Di sisi lain, kurikulum Indonesia juga unggul dalam beberapa bidang, terutama sains. Saya sangatlah terbantu dalam sains disini karena pernah mengenyami pendidikan Indonesia sebelumnya. Padahal disini ada beberapa teman saya yang sebenarnya jenius tapi terhambat belajarnya karena mereka tidak banyak mempelajari ilmu eksak sebelumnya. Tetapi, ini juga bisa berarti Indonesia terlalu banyak memberi tekanan dan fokus di bidang sains.

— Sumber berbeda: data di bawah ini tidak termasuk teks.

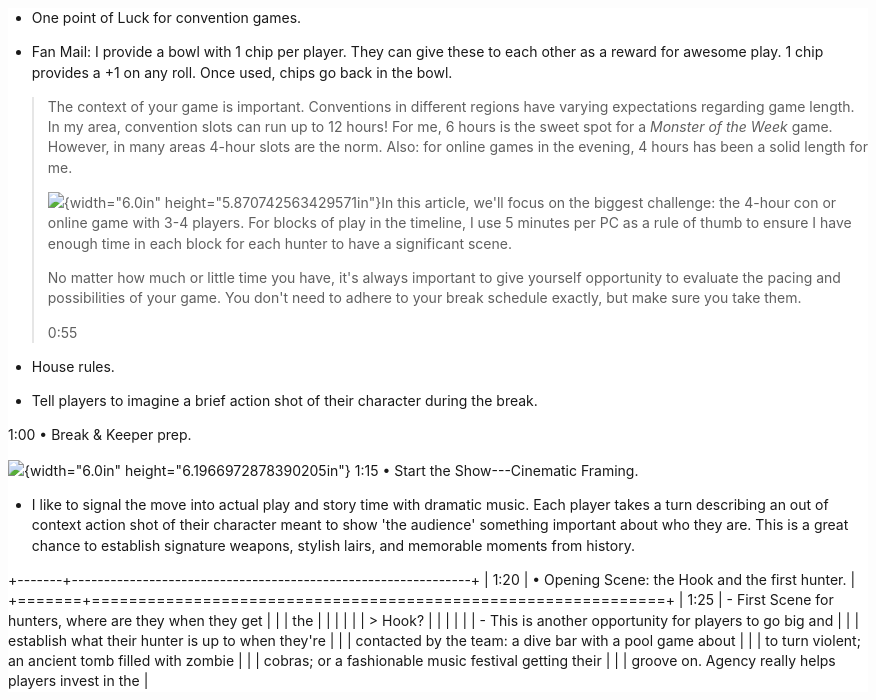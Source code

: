 -   One point of Luck for convention games.

-   Fan Mail: I provide a bowl with 1 chip per player. They can give
    these to each other as a reward for awesome play. 1 chip provides a
    +1 on any roll. Once used, chips go back in the bowl.

> The context of your game is important. Conventions in different
> regions have varying expectations regarding game length. In my area,
> convention slots can run up to 12 hours! For me, 6 hours is the sweet
> spot for a *Monster of the Week* game. However, in many areas 4-hour
> slots are the norm. Also: for online games in the evening, 4 hours has
> been a solid length for me.
>
> ![](media/image54.jpg){width="6.0in" height="5.870742563429571in"}In
> this article, we'll focus on the biggest challenge: the 4-hour con or
> online game with 3-4 players. For blocks of play in the timeline, I
> use 5 minutes per PC as a rule of thumb to ensure I have enough time
> in each block for each hunter to have a significant scene.
>
> No matter how much or little time you have, it's always important to
> give yourself opportunity to evaluate the pacing and possibilities of
> your game. You don't need to adhere to your break schedule exactly,
> but make sure you take them.
>
> 0:55

-   House rules.

-   Tell players to imagine a brief action shot of their character
    during the break.

1:00 • Break & Keeper prep.

![](media/image56.jpg){width="6.0in" height="6.1966972878390205in"} 1:15
• Start the Show---Cinematic Framing.

-   I like to signal the move into actual play and story time with
    dramatic music. Each player takes a turn describing an out of
    context action shot of their character meant to show 'the audience'
    something important about who they are. This is a great chance to
    establish signature weapons, stylish lairs, and memorable moments
    from history.

+-------+--------------------------------------------------------------+
| 1:20  | • Opening Scene: the Hook and the first hunter.              |
+=======+==============================================================+
| 1:25  | -   First Scene for hunters, where are they when they get    |
|       |     the                                                      |
|       |                                                              |
|       | > Hook?                                                      |
|       |                                                              |
|       | -   This is another opportunity for players to go big and    |
|       |     establish what their hunter is up to when they're        |
|       |     contacted by the team: a dive bar with a pool game about |
|       |     to turn violent; an ancient tomb filled with zombie      |
|       |     cobras; or a fashionable music festival getting their    |
|       |     groove on. Agency really helps players invest in the     |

Itulah yang saya sayangi. Dibandingkan dengan beberapa teman disini, saya merasa saya cukup ketinggalan dalam bidang-bidang selain sains. Saat saya sampai disini, saya tidak tahu menahu apa itu kapitalisme dan komunisme. Saya tidak tahu menahu banyak sejarah dunia dan apa yang sedang terjadi di dunia. Saya pun tahu mengenai sustainability, atau keberlanjutan, baru setelah saya sampai disini. Di kelas sastra pun, saya merasa canggung karena di Indonesia saya hanya terbiasa menganalisa unsur intrinsik dan sebagainya, sedangkan disini kami menganalisa hal-hal yang lebih komplit, seperti peran takdir dalam pengembangan cerita Romeo dan Juliet. Dan saya rasa inilah salah satu alasan mengapa kita punya banyak mata pelajaran, dan penerapan pengajarannya saja sedang dalam tahap pengembangan.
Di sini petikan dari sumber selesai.